I have always loved camping of any kind. However once I had kids, the idea of camping was downright terrifying. Every possibly parenting scenario runs through my mind when I think about taking young kids camping. Not to mention that they need SO. MUCH. STUFF. Just writing this I feel a panic attack coming on. What about our room darkening curtains?  Will we all survive the night without the curtains? Absolutely. Do I want to deal with a toddler that stayed up two hours late and woke two hours early because it was too light in a tent? Nope. And the nap? Forget it. What happens if the baby just won’t sleep? Oh my goodness, what if the baby just screams all night? Seriously, what if? How much fun will hiking be the next day when the baby kept everyone up all night? What if it’s a 200 yard walk to the bathrooms? What if there are only pit toilets and the potty-training 2-year-old refuses to sit down? These things are not the end of of the world, but they might just ruin your trip.

Backyard Camping
© H. Garvey | Little Lake | 2014

Two years ago, a friend suggested that we all visit a close-to-home camp ground for one night with our group of  five families. To me, taking eleven kids under age four tent camping sounded like a form of torture on par with water-boarding. I quickly suggested our back yard instead. Little ones could go to sleep at a reasonable hour in the house after enjoying the campfire and other camping activities. Older kids could sleep in a tents in the yard and camp. If someone wasn’t sleeping they could come inside or flee to comfort of their own homes five minutes away. We all had so much fun that it’s an annual event now. I’m sure that this will turn into a real trip when our kids are older. For now, though, this is perfect for us.

It turns out that I am not alone with my love for backyard camping. Many organizations like park districts, charities, schools, and groups like the National Wildlife Federation arrange backyard (or local) campouts. Some are put together just for fun, and some are organized to raise funds or awareness for various causes.

Check out the links below to find an organized campout near you.

Do you know of any others? Please let us know so that we can share with our readers.
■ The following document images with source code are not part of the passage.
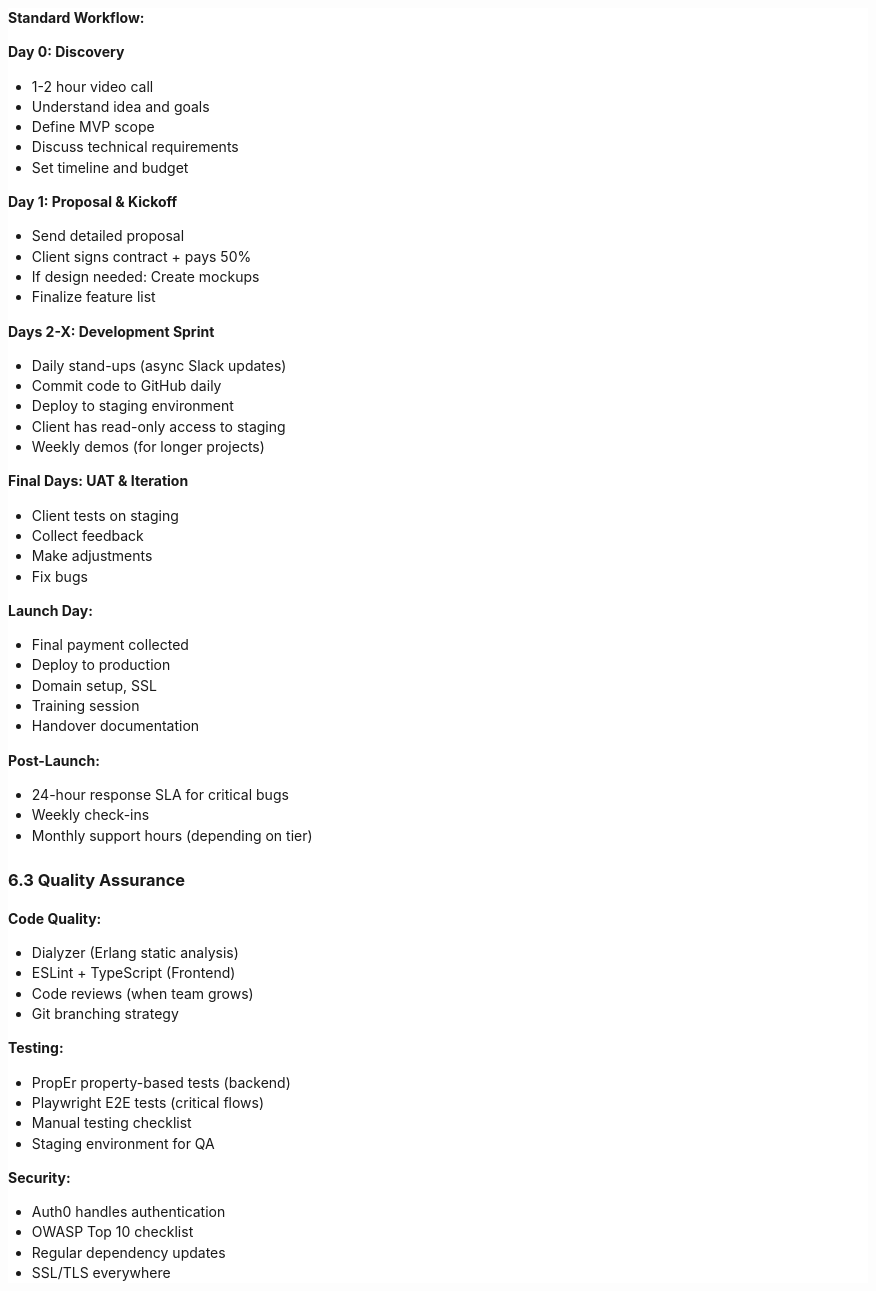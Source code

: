 **Standard Workflow:**

**Day 0: Discovery**
- 1-2 hour video call
- Understand idea and goals
- Define MVP scope
- Discuss technical requirements
- Set timeline and budget

**Day 1: Proposal & Kickoff**
- Send detailed proposal
- Client signs contract + pays 50%
- If design needed: Create mockups
- Finalize feature list

**Days 2-X: Development Sprint**
- Daily stand-ups (async Slack updates)
- Commit code to GitHub daily
- Deploy to staging environment
- Client has read-only access to staging
- Weekly demos (for longer projects)

**Final Days: UAT & Iteration**
- Client tests on staging
- Collect feedback
- Make adjustments
- Fix bugs

**Launch Day:**
- Final payment collected
- Deploy to production
- Domain setup, SSL
- Training session
- Handover documentation

**Post-Launch:**
- 24-hour response SLA for critical bugs
- Weekly check-ins
- Monthly support hours (depending on tier)

### 6.3 Quality Assurance

**Code Quality:**
- Dialyzer (Erlang static analysis)
- ESLint + TypeScript (Frontend)
- Code reviews (when team grows)
- Git branching strategy

**Testing:**
- PropEr property-based tests (backend)
- Playwright E2E tests (critical flows)
- Manual testing checklist
- Staging environment for QA

**Security:**
- Auth0 handles authentication
- OWASP Top 10 checklist
- Regular dependency updates
- SSL/TLS everywhere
You don’t have to sign up for an organized event though. Pitch a tent under the stars on your own little patch of green and enjoy the great outdoors. Teach your kids about camping now. When they don’t need so much stuff and sleep isn’t an issue, then you’ll be ready (and excited) to try the real thing. Even if you belong to a family of  seasoned campers, backyard camping can be a fun experience, and a new way to appreciate the area that you live in. Take a look at our Little Campers board on Pinterest for games, recipes, and other ideas to make your backyard campout just as great (maybe better) than the real thing.

Backyard Camping
Nature Scavenger Hunt

Here are some ideas to make your backyard camping experience  a great one:

Has your family ever camped out in the backyard? What are some of your tips?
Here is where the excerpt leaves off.